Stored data
++++++++
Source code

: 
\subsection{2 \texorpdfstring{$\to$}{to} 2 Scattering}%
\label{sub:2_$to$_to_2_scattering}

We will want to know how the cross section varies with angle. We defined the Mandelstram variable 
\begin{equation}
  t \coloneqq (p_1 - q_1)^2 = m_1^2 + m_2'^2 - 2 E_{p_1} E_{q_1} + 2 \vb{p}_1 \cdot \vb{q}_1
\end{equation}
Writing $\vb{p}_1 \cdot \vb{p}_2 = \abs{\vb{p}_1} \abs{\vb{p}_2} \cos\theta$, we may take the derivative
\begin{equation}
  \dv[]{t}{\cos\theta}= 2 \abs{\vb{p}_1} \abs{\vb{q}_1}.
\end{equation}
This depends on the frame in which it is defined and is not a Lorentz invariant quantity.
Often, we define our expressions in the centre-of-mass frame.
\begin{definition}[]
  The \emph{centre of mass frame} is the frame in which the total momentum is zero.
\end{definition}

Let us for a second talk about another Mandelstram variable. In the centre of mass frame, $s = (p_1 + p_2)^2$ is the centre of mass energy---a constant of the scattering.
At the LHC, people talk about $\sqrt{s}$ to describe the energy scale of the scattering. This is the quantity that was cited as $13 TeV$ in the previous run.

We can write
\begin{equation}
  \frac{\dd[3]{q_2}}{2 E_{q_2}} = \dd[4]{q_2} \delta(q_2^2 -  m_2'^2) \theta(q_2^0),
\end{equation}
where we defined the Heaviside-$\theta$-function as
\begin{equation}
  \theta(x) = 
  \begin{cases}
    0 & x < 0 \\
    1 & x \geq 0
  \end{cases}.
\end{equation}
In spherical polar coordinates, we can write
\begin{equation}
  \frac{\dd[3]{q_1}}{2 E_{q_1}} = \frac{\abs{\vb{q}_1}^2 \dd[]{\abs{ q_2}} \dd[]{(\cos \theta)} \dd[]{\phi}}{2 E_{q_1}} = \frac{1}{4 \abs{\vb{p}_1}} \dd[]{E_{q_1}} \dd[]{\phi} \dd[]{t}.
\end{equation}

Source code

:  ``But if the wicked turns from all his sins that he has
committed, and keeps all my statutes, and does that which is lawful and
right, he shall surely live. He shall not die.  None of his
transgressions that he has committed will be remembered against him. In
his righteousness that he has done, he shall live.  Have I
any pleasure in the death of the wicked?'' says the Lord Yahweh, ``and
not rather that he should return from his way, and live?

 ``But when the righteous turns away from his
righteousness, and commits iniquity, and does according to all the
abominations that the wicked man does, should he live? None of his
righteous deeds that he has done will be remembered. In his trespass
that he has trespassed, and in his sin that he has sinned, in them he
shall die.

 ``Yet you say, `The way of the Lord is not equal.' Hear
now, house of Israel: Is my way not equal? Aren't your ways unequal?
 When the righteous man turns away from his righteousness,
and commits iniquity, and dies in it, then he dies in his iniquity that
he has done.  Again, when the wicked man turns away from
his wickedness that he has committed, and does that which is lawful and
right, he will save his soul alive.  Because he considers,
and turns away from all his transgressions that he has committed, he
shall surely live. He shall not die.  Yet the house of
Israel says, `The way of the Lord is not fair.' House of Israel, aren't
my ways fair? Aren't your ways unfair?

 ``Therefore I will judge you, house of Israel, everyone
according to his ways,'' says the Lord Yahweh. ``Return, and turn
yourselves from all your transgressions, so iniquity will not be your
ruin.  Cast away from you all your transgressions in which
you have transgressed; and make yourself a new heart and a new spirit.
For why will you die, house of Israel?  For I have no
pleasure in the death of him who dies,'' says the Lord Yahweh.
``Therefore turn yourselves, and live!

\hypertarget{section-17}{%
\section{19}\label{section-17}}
++++++++
TASK REQUIREMENTS
Filter the data down to the lines that contain the string "label", and copy them.

EXERCISE OUTPUT
\label{sub:2_$to$_to_2_scattering}
\section{19}\label{section-17}}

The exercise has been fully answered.